Source records -
-------------------------

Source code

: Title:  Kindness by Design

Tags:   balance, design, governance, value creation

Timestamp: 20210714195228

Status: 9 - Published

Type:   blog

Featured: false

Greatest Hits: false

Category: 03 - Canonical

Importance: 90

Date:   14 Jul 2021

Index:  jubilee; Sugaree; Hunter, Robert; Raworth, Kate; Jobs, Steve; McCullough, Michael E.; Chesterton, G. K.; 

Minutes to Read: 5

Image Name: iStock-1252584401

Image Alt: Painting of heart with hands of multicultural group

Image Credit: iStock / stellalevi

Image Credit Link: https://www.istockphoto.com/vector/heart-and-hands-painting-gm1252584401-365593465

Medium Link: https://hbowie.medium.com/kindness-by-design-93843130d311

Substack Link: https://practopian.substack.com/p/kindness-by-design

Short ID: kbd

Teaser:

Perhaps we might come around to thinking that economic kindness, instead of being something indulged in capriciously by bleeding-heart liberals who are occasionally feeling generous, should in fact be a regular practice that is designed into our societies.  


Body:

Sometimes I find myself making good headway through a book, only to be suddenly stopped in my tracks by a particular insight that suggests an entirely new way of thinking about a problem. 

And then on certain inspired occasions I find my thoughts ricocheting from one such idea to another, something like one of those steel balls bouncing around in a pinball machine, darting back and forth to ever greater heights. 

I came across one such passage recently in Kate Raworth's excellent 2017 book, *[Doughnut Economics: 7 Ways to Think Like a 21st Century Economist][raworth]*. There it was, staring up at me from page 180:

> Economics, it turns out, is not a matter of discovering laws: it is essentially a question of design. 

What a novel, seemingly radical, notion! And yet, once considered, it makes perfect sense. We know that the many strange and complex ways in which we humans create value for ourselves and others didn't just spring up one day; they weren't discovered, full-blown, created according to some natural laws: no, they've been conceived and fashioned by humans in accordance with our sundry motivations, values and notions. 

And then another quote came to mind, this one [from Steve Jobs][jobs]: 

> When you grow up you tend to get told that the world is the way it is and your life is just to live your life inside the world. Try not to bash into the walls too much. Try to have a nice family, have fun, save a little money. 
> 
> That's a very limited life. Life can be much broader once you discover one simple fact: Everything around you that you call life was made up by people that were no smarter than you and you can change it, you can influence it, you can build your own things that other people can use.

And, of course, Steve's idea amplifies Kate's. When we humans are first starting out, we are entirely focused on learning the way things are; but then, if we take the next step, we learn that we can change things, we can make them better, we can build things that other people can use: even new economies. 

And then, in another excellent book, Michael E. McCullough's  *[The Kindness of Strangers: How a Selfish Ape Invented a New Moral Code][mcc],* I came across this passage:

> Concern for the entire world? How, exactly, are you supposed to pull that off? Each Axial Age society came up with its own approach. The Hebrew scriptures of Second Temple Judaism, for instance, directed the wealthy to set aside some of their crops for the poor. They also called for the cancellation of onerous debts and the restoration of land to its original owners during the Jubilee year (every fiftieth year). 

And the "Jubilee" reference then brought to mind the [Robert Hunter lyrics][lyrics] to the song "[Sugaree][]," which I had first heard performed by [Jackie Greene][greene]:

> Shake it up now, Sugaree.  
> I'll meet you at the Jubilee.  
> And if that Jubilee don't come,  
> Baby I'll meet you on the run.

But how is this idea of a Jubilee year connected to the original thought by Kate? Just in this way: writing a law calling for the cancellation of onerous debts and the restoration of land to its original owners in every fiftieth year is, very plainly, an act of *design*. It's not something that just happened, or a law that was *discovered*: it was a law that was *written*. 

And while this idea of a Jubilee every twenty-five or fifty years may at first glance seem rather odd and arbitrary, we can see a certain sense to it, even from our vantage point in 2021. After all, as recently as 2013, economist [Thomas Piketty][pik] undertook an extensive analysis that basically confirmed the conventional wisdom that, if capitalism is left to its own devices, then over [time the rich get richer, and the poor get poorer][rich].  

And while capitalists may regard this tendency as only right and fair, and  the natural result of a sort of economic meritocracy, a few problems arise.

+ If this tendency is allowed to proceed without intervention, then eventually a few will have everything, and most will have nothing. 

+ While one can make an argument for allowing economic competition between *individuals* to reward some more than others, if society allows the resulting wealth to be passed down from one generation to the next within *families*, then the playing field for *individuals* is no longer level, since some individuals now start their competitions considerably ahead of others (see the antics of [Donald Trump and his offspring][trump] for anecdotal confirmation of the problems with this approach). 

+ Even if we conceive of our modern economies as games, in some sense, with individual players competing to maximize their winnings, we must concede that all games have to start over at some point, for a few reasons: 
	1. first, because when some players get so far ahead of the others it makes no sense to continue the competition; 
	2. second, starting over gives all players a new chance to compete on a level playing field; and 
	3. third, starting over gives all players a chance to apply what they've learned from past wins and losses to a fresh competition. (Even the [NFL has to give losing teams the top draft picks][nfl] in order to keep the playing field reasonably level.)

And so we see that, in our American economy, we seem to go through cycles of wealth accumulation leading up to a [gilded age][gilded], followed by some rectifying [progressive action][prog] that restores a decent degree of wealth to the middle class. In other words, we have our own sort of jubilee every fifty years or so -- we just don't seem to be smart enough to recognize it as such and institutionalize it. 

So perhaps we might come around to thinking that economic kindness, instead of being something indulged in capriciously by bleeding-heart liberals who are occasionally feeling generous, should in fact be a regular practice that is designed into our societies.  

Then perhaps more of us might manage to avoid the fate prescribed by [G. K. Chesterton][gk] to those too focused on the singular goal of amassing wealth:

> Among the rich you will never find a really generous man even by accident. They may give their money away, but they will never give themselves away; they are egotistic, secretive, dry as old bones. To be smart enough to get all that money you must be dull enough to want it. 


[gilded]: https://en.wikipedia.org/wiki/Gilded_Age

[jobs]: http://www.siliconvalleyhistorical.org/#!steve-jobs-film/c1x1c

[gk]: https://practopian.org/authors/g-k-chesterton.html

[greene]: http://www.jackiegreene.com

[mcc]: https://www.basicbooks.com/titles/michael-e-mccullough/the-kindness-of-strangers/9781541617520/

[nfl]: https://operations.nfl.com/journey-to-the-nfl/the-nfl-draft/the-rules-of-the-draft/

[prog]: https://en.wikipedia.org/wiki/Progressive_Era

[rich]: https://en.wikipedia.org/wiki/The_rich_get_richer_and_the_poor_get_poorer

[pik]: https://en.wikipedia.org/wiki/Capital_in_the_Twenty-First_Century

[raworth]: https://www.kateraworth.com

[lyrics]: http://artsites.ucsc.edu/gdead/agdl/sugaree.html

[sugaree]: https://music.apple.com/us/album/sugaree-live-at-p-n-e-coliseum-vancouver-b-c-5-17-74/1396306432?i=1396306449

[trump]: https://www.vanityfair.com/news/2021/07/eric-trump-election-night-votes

-------------------------

Every record, start to finish: reproduce it word for word.

Source code

: Title:  Kindness by Design

Tags:   balance, design, governance, value creation

Timestamp: 20210714195228

Status: 9 - Published

Type:   blog

Featured: false

Greatest Hits: false

Category: 03 - Canonical

Importance: 90

Date:   14 Jul 2021

Index:  jubilee; Sugaree; Hunter, Robert; Raworth, Kate; Jobs, Steve; McCullough, Michael E.; Chesterton, G. K.; 

Minutes to Read: 5

Image Name: iStock-1252584401

Image Alt: Painting of heart with hands of multicultural group

Image Credit: iStock / stellalevi

Image Credit Link: https://www.istockphoto.com/vector/heart-and-hands-painting-gm1252584401-365593465

Medium Link: https://hbowie.medium.com/kindness-by-design-93843130d311

Substack Link: https://practopian.substack.com/p/kindness-by-design

Short ID: kbd

Teaser:

Perhaps we might come around to thinking that economic kindness, instead of being something indulged in capriciously by bleeding-heart liberals who are occasionally feeling generous, should in fact be a regular practice that is designed into our societies.  


Body:

Sometimes I find myself making good headway through a book, only to be suddenly stopped in my tracks by a particular insight that suggests an entirely new way of thinking about a problem. 

And then on certain inspired occasions I find my thoughts ricocheting from one such idea to another, something like one of those steel balls bouncing around in a pinball machine, darting back and forth to ever greater heights. 

I came across one such passage recently in Kate Raworth's excellent 2017 book, *[Doughnut Economics: 7 Ways to Think Like a 21st Century Economist][raworth]*. There it was, staring up at me from page 180:

> Economics, it turns out, is not a matter of discovering laws: it is essentially a question of design. 

What a novel, seemingly radical, notion! And yet, once considered, it makes perfect sense. We know that the many strange and complex ways in which we humans create value for ourselves and others didn't just spring up one day; they weren't discovered, full-blown, created according to some natural laws: no, they've been conceived and fashioned by humans in accordance with our sundry motivations, values and notions. 

And then another quote came to mind, this one [from Steve Jobs][jobs]: 

> When you grow up you tend to get told that the world is the way it is and your life is just to live your life inside the world. Try not to bash into the walls too much. Try to have a nice family, have fun, save a little money. 
> 
> That's a very limited life. Life can be much broader once you discover one simple fact: Everything around you that you call life was made up by people that were no smarter than you and you can change it, you can influence it, you can build your own things that other people can use.

And, of course, Steve's idea amplifies Kate's. When we humans are first starting out, we are entirely focused on learning the way things are; but then, if we take the next step, we learn that we can change things, we can make them better, we can build things that other people can use: even new economies. 

And then, in another excellent book, Michael E. McCullough's  *[The Kindness of Strangers: How a Selfish Ape Invented a New Moral Code][mcc],* I came across this passage:

> Concern for the entire world? How, exactly, are you supposed to pull that off? Each Axial Age society came up with its own approach. The Hebrew scriptures of Second Temple Judaism, for instance, directed the wealthy to set aside some of their crops for the poor. They also called for the cancellation of onerous debts and the restoration of land to its original owners during the Jubilee year (every fiftieth year). 

And the "Jubilee" reference then brought to mind the [Robert Hunter lyrics][lyrics] to the song "[Sugaree][]," which I had first heard performed by [Jackie Greene][greene]:

> Shake it up now, Sugaree.  
> I'll meet you at the Jubilee.  
> And if that Jubilee don't come,  
> Baby I'll meet you on the run.

But how is this idea of a Jubilee year connected to the original thought by Kate? Just in this way: writing a law calling for the cancellation of onerous debts and the restoration of land to its original owners in every fiftieth year is, very plainly, an act of *design*. It's not something that just happened, or a law that was *discovered*: it was a law that was *written*. 

And while this idea of a Jubilee every twenty-five or fifty years may at first glance seem rather odd and arbitrary, we can see a certain sense to it, even from our vantage point in 2021. After all, as recently as 2013, economist [Thomas Piketty][pik] undertook an extensive analysis that basically confirmed the conventional wisdom that, if capitalism is left to its own devices, then over [time the rich get richer, and the poor get poorer][rich].  

And while capitalists may regard this tendency as only right and fair, and  the natural result of a sort of economic meritocracy, a few problems arise.

+ If this tendency is allowed to proceed without intervention, then eventually a few will have everything, and most will have nothing. 

+ While one can make an argument for allowing economic competition between *individuals* to reward some more than others, if society allows the resulting wealth to be passed down from one generation to the next within *families*, then the playing field for *individuals* is no longer level, since some individuals now start their competitions considerably ahead of others (see the antics of [Donald Trump and his offspring][trump] for anecdotal confirmation of the problems with this approach). 

+ Even if we conceive of our modern economies as games, in some sense, with individual players competing to maximize their winnings, we must concede that all games have to start over at some point, for a few reasons: 
	1. first, because when some players get so far ahead of the others it makes no sense to continue the competition; 
	2. second, starting over gives all players a new chance to compete on a level playing field; and 
	3. third, starting over gives all players a chance to apply what they've learned from past wins and losses to a fresh competition. (Even the [NFL has to give losing teams the top draft picks][nfl] in order to keep the playing field reasonably level.)

And so we see that, in our American economy, we seem to go through cycles of wealth accumulation leading up to a [gilded age][gilded], followed by some rectifying [progressive action][prog] that restores a decent degree of wealth to the middle class. In other words, we have our own sort of jubilee every fifty years or so -- we just don't seem to be smart enough to recognize it as such and institutionalize it. 

So perhaps we might come around to thinking that economic kindness, instead of being something indulged in capriciously by bleeding-heart liberals who are occasionally feeling generous, should in fact be a regular practice that is designed into our societies.  

Then perhaps more of us might manage to avoid the fate prescribed by [G. K. Chesterton][gk] to those too focused on the singular goal of amassing wealth:

> Among the rich you will never find a really generous man even by accident. They may give their money away, but they will never give themselves away; they are egotistic, secretive, dry as old bones. To be smart enough to get all that money you must be dull enough to want it. 


[gilded]: https://en.wikipedia.org/wiki/Gilded_Age

[jobs]: http://www.siliconvalleyhistorical.org/#!steve-jobs-film/c1x1c

[gk]: https://practopian.org/authors/g-k-chesterton.html

[greene]: http://www.jackiegreene.com

[mcc]: https://www.basicbooks.com/titles/michael-e-mccullough/the-kindness-of-strangers/9781541617520/

[nfl]: https://operations.nfl.com/journey-to-the-nfl/the-nfl-draft/the-rules-of-the-draft/

[prog]: https://en.wikipedia.org/wiki/Progressive_Era

[rich]: https://en.wikipedia.org/wiki/The_rich_get_richer_and_the_poor_get_poorer

[pik]: https://en.wikipedia.org/wiki/Capital_in_the_Twenty-First_Century

[raworth]: https://www.kateraworth.com

[lyrics]: http://artsites.ucsc.edu/gdead/agdl/sugaree.html

[sugaree]: https://music.apple.com/us/album/sugaree-live-at-p-n-e-coliseum-vancouver-b-c-5-17-74/1396306432?i=1396306449

[trump]: https://www.vanityfair.com/news/2021/07/eric-trump-election-night-votes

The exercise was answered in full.